_Task goal_
Check the listing below line by line and report how many lines hold "exec", with no other words.

_Input records_

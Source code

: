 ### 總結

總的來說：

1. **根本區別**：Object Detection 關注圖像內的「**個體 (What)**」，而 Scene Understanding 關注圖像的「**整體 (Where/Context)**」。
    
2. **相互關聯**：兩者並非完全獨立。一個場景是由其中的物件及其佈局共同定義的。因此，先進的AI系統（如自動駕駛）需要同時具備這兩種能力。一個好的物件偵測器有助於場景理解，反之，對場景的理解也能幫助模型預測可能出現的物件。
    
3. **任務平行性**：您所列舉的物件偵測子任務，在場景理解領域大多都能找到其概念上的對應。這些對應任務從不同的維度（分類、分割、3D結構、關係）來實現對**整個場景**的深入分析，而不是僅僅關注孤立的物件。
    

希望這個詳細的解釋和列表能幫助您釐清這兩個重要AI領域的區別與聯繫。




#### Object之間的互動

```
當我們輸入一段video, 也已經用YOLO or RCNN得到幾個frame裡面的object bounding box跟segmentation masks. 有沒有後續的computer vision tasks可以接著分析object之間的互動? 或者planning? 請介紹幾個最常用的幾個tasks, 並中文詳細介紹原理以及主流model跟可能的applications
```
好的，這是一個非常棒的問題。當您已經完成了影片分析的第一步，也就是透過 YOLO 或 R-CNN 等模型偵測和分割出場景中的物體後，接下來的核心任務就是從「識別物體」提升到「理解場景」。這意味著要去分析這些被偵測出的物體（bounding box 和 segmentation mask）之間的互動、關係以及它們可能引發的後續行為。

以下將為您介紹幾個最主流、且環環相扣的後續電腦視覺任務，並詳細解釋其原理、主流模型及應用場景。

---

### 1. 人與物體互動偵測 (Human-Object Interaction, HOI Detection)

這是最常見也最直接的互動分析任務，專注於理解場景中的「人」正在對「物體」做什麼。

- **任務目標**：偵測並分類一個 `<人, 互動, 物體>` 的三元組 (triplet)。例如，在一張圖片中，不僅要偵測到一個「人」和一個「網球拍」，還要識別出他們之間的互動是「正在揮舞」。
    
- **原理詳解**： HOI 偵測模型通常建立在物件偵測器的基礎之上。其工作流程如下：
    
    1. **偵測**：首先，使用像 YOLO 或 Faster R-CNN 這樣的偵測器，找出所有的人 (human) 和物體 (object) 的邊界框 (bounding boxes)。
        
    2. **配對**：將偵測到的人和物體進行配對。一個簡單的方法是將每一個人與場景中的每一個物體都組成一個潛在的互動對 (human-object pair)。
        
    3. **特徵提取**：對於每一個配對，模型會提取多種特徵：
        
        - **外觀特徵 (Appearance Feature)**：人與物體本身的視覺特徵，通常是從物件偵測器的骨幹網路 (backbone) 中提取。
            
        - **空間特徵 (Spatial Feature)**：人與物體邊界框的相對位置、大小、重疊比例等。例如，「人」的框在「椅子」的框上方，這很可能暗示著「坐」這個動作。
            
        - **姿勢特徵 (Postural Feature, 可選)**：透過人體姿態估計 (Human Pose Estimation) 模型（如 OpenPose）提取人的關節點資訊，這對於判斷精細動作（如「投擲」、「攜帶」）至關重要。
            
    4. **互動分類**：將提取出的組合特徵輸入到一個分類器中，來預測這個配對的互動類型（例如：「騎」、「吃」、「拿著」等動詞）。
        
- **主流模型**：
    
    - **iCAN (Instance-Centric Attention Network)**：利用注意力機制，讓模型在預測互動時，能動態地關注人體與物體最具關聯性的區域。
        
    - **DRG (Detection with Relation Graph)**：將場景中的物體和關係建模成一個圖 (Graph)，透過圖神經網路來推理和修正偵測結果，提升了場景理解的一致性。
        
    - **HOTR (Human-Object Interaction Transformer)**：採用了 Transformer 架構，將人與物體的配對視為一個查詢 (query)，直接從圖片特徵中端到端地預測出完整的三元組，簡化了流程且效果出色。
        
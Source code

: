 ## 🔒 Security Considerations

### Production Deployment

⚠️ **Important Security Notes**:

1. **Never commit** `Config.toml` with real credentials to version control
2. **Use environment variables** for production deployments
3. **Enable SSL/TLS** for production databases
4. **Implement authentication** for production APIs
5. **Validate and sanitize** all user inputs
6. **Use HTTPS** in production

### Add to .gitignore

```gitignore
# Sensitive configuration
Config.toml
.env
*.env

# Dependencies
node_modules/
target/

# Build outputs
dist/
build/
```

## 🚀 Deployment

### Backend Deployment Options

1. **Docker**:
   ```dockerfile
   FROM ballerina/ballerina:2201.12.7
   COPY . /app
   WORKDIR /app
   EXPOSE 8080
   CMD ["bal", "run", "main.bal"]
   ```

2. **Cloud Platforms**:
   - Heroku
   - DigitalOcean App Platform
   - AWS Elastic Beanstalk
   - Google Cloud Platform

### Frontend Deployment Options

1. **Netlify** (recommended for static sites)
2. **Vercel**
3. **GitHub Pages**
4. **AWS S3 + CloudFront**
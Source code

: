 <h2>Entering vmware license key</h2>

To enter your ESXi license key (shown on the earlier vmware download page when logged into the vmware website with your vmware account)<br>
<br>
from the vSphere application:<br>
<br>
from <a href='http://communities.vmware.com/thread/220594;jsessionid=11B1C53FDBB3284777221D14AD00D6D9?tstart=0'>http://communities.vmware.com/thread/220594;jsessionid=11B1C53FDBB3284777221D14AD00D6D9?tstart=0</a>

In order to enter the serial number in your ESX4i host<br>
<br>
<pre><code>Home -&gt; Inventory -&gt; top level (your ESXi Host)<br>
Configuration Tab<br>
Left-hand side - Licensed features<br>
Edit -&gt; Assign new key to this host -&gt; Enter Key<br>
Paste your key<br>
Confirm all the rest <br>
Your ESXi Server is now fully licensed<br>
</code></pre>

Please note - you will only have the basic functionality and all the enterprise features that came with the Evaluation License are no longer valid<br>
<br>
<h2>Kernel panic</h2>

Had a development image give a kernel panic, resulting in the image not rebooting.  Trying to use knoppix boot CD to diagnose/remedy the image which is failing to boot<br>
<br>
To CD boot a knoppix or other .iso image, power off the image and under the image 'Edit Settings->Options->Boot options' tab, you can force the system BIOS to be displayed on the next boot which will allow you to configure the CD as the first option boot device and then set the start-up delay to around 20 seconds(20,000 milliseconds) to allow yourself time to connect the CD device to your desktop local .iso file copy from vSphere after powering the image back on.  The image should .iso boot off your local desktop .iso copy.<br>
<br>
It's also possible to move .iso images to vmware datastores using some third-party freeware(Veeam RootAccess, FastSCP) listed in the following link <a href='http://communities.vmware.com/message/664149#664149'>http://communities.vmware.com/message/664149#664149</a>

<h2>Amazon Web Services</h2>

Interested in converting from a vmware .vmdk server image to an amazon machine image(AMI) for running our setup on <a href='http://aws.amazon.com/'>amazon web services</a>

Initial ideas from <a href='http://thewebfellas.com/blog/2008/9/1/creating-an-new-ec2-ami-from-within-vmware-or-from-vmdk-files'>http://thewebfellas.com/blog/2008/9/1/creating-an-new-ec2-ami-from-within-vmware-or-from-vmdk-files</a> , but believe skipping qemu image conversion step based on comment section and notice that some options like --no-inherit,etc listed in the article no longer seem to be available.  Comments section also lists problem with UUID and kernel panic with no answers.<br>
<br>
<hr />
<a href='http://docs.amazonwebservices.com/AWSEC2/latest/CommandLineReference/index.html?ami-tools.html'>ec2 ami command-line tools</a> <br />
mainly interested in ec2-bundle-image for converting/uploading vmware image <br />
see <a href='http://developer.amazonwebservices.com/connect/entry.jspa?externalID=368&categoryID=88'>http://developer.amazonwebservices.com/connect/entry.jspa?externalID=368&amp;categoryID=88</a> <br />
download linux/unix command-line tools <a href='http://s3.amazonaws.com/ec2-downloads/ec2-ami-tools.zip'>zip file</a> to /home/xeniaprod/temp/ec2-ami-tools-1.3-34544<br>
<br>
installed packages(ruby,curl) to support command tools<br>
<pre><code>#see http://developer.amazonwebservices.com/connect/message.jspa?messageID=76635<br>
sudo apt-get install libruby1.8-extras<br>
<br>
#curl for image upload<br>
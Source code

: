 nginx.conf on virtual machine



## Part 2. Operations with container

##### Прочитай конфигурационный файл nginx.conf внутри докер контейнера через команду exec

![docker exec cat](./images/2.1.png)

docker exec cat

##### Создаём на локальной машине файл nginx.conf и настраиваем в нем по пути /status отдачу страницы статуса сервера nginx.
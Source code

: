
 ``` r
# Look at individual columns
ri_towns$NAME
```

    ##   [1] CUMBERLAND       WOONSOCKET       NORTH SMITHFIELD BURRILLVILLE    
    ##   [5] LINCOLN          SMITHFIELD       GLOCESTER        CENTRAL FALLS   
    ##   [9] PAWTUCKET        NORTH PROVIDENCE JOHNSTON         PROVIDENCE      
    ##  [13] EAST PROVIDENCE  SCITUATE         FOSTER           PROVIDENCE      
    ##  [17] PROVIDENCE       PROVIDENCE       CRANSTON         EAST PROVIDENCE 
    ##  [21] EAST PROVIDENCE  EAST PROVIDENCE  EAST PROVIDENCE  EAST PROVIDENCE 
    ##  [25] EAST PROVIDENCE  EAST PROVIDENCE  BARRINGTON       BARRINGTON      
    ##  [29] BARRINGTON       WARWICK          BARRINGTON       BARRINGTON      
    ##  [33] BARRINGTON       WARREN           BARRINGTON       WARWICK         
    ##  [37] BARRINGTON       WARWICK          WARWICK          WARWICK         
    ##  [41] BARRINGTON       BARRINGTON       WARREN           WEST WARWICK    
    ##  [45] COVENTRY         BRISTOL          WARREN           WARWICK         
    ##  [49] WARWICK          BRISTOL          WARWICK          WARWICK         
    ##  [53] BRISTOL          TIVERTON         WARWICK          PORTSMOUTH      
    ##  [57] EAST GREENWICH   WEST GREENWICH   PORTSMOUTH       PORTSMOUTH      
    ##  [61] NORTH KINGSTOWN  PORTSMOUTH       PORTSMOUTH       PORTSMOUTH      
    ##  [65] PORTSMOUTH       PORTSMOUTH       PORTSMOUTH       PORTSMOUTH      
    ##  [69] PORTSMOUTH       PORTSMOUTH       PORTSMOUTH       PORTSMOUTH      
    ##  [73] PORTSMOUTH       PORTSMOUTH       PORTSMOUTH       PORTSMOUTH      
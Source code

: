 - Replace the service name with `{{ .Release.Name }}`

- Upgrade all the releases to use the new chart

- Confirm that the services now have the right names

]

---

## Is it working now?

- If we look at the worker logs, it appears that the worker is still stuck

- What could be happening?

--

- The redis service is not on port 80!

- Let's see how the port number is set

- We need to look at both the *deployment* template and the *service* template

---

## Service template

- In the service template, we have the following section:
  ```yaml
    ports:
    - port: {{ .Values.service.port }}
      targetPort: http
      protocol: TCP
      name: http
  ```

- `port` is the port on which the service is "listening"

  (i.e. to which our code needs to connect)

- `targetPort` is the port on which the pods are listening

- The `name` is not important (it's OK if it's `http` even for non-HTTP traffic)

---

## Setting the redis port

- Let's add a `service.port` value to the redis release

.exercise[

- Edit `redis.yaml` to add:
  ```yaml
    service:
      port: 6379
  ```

_Result of the exercise_
3